Re: [PATCH] epoll: try to be a _bit_ better about file lifetimes

From: Linus Torvalds
Date: Fri May 03 2024 - 17:34:13 EST


On Fri, 3 May 2024 at 14:24, Al Viro <viro@xxxxxxxxxxxxxxxxxx> wrote:
>
> Can we get to ep_item_poll(epi, ...) after eventpoll_release_file()
> got past __ep_remove()?
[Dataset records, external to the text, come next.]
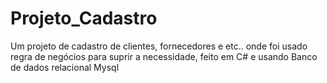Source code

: # Projeto_Cadastro
Um projeto de cadastro de clientes, fornecedores e etc.. onde foi usado regra de negócios para suprir a necessidade, feito em C# e usando Banco de dados relacional Mysql 
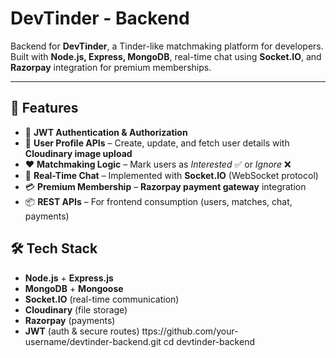 # DevTinder - Backend

Backend for **DevTinder**, a Tinder-like matchmaking platform for developers.  
Built with **Node.js, Express, MongoDB**, real-time chat using **Socket.IO**, and **Razorpay** integration for premium memberships.

---

## 🚀 Features
- 🔐 **JWT Authentication & Authorization**  
- 👤 **User Profile APIs** – Create, update, and fetch user details with **Cloudinary image upload**  
- ❤️ **Matchmaking Logic** – Mark users as *Interested* ✅ or *Ignore* ❌  
- 💬 **Real-Time Chat** – Implemented with **Socket.IO** (WebSocket protocol)  
- 💳 **Premium Membership** – **Razorpay payment gateway** integration  
- 📦 **REST APIs** – For frontend consumption (users, matches, chat, payments)  

## 🛠️ Tech Stack
- **Node.js** + **Express.js**
- **MongoDB** + **Mongoose**
- **Socket.IO** (real-time communication)
- **Cloudinary** (file storage)
- **Razorpay** (payments)
- **JWT** (auth & secure routes)
ttps://github.com/your-username/devtinder-backend.git
   cd devtinder-backend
Because if we can, we have a worse problem -
> epi freed under us.

Look at the hack in __ep_remove(): if it is concurrent with
eventpoll_release_file(), it will hit this code

spin_lock(&file->f_lock);
if (epi->dying && !force) {
spin_unlock(&file->f_lock);
return false;
}

and not free the epi.

But as far as I can tell, almost nothing else cares about the f_lock
and dying logic.

And in fact, I don't think doing

spin_lock(&file->f_lock);

is even valid in the places that look up file through "epi->ffd.file",
because the lock itself is inside the thing that you can't trust until
you've taken the lock...

So I agree with Kees about the use of "atomic_dec_not_zero()" kind of
logic - but it also needs to be in an RCU-readlocked region, I think.

I wish epoll() just took the damn file ref itself. But since it relies
on the file refcount to release the data structure, that obviously
can't work.

Linus